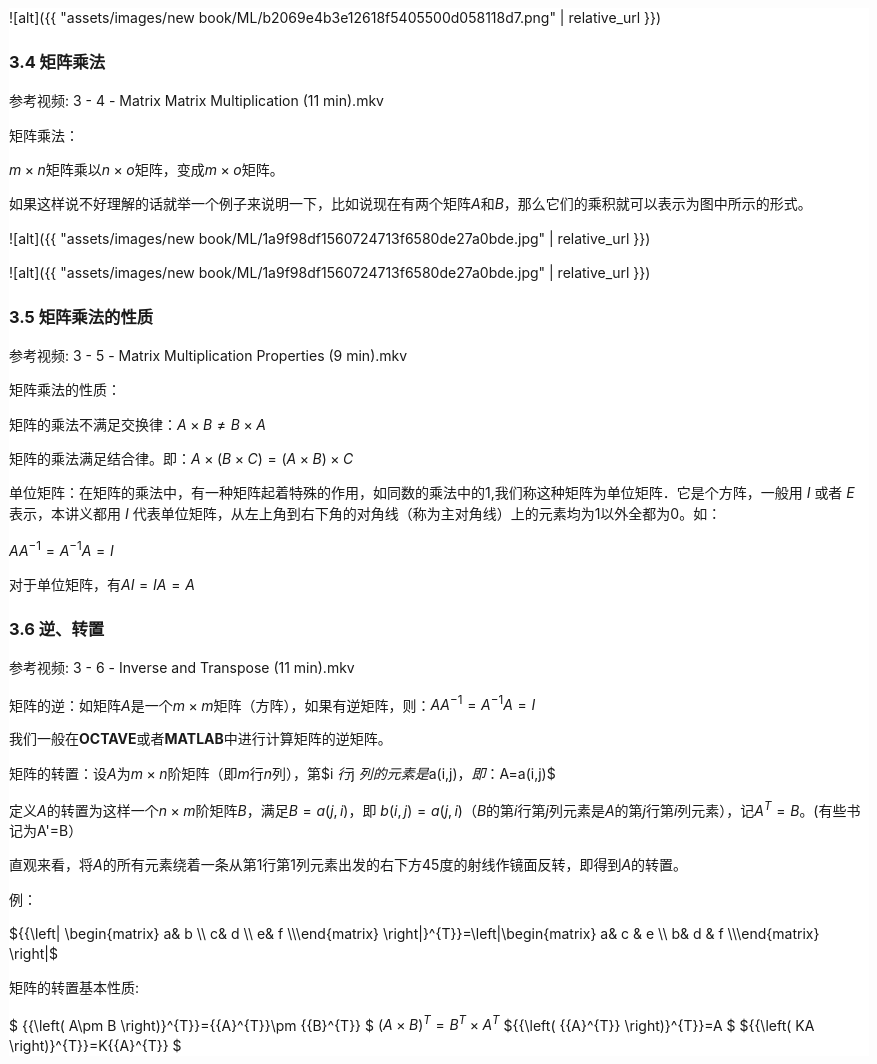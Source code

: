 ![alt]({{ "assets/images/new book/ML/b2069e4b3e12618f5405500d058118d7.png" | relative_url }})

### 3.4 矩阵乘法

参考视频: 3 - 4 - Matrix Matrix Multiplication (11 min).mkv

矩阵乘法：

$m×n$矩阵乘以$n×o$矩阵，变成$m×o$矩阵。

如果这样说不好理解的话就举一个例子来说明一下，比如说现在有两个矩阵$A$和$B$，那么它们的乘积就可以表示为图中所示的形式。

![alt]({{ "assets/images/new book/ML/1a9f98df1560724713f6580de27a0bde.jpg" | relative_url }})


![alt]({{ "assets/images/new book/ML/1a9f98df1560724713f6580de27a0bde.jpg" | relative_url }})


### 3.5 矩阵乘法的性质

参考视频: 3 - 5 - Matrix Multiplication Properties (9 min).mkv

矩阵乘法的性质：

矩阵的乘法不满足交换律：$A×B≠B×A$

矩阵的乘法满足结合律。即：$A×(B×C)=(A×B)×C$

单位矩阵：在矩阵的乘法中，有一种矩阵起着特殊的作用，如同数的乘法中的1,我们称这种矩阵为单位矩阵．它是个方阵，一般用 $I$ 或者 $E$ 表示，本讲义都用 $I$ 代表单位矩阵，从左上角到右下角的对角线（称为主对角线）上的元素均为1以外全都为0。如：

$A{{A}^{-1}}={{A}^{-1}}A=I$

对于单位矩阵，有$AI=IA=A$

### 3.6 逆、转置

参考视频: 3 - 6 - Inverse and Transpose (11 min).mkv

矩阵的逆：如矩阵$A$是一个$m×m$矩阵（方阵），如果有逆矩阵，则：$A{{A}^{-1}}={{A}^{-1}}A=I$

我们一般在**OCTAVE**或者**MATLAB**中进行计算矩阵的逆矩阵。

矩阵的转置：设$A$为$m×n$阶矩阵（即$m$行$n$列），第$i $行$j $列的元素是$a(i,j)$，即：$A=a(i,j)$

定义$A$的转置为这样一个$n×m$阶矩阵$B$，满足$B=a(j,i)$，即 $b (i,j)=a(j,i)$（$B$的第$i$行第$j$列元素是$A$的第$j$行第$i$列元素），记${{A}^{T}}=B$。(有些书记为A'=B）

直观来看，将$A$的所有元素绕着一条从第1行第1列元素出发的右下方45度的射线作镜面反转，即得到$A$的转置。

例：

${{\left| \begin{matrix}   a& b  \\   c& d  \\   e& f  \\\end{matrix} \right|}^{T}}=\left|\begin{matrix}   a& c & e  \\   b& d & f  \\\end{matrix} \right|$

矩阵的转置基本性质:

$ {{\left( A\pm B \right)}^{T}}={{A}^{T}}\pm {{B}^{T}} $
${{\left( A\times B \right)}^{T}}={{B}^{T}}\times {{A}^{T}}$
${{\left( {{A}^{T}} \right)}^{T}}=A $
${{\left( KA \right)}^{T}}=K{{A}^{T}} $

### Work to be completed
Scan the records for the string "Multiplication" and report each line where it occurs.

### The completed task
参考视频: 3 - 4 - Matrix Matrix Multiplication (11 min).mkv
参考视频: 3 - 5 - Matrix Multiplication Properties (9 min).mkv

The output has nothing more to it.